__PROBLEM DETAILS__
A complete response lists each line of the data below that includes the word "anarendran".

Data entries:
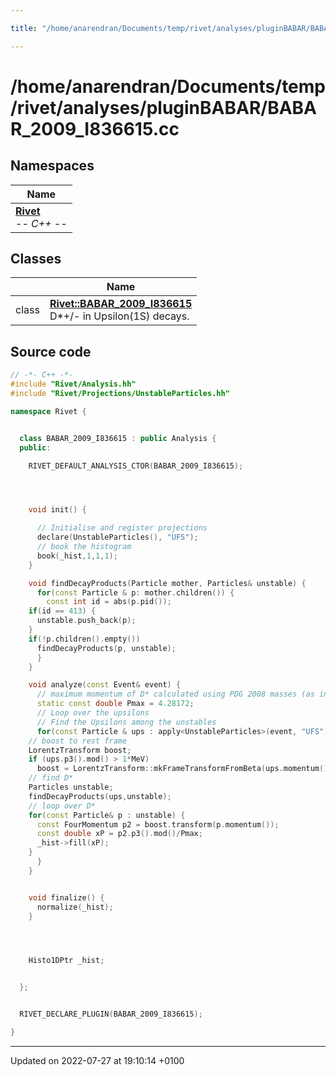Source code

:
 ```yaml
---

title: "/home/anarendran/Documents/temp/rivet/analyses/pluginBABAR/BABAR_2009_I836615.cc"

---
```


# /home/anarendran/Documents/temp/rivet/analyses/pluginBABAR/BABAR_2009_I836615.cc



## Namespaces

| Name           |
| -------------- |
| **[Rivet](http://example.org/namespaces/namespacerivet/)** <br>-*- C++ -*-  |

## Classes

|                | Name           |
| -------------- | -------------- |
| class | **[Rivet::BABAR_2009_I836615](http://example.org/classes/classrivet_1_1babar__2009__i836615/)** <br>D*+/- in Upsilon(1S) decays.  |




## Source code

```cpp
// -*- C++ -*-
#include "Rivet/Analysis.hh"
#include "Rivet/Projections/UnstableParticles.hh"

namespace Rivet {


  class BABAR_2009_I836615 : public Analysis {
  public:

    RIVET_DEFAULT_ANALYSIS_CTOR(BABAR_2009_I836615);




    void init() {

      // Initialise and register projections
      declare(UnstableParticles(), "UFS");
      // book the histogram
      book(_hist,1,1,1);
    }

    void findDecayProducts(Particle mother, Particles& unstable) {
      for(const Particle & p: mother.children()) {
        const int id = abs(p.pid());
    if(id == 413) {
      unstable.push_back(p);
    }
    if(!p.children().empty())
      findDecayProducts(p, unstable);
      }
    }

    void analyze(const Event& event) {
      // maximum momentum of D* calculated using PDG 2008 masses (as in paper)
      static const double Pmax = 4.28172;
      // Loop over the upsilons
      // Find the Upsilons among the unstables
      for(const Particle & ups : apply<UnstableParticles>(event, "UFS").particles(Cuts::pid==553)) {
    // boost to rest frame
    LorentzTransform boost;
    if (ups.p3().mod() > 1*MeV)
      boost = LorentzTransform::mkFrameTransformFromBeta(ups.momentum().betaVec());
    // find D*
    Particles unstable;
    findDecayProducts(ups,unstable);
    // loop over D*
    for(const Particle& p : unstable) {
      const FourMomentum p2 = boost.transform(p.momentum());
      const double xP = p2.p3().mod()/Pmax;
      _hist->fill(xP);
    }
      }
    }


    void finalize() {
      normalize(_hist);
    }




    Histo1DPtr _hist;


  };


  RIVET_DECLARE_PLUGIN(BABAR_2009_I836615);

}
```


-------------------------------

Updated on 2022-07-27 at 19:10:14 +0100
...
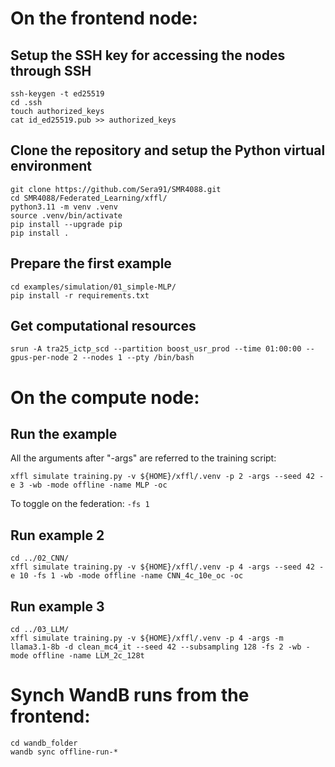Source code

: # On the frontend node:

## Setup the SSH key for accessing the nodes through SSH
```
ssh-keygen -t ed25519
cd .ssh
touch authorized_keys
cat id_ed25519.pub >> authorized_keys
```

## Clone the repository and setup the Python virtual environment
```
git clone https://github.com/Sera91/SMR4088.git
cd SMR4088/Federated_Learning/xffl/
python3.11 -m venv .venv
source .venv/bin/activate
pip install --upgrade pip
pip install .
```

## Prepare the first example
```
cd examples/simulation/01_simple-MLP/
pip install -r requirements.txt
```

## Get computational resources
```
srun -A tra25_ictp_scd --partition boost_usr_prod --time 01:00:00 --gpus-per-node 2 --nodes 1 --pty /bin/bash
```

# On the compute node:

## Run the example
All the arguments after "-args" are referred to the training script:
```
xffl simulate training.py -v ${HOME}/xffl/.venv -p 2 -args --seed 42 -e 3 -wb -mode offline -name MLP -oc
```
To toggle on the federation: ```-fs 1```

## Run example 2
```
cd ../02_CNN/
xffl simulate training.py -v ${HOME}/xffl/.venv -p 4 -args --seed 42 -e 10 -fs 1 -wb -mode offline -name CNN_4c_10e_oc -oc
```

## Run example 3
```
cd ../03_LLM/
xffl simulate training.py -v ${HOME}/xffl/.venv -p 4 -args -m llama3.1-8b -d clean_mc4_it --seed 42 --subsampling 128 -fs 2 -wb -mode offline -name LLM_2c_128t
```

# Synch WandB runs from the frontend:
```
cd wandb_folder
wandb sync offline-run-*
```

__ANSWER AREA__
title: "/home/anarendran/Documents/temp/rivet/analyses/pluginBABAR/BABAR_2009_I836615.cc"
# /home/anarendran/Documents/temp/rivet/analyses/pluginBABAR/BABAR_2009_I836615.cc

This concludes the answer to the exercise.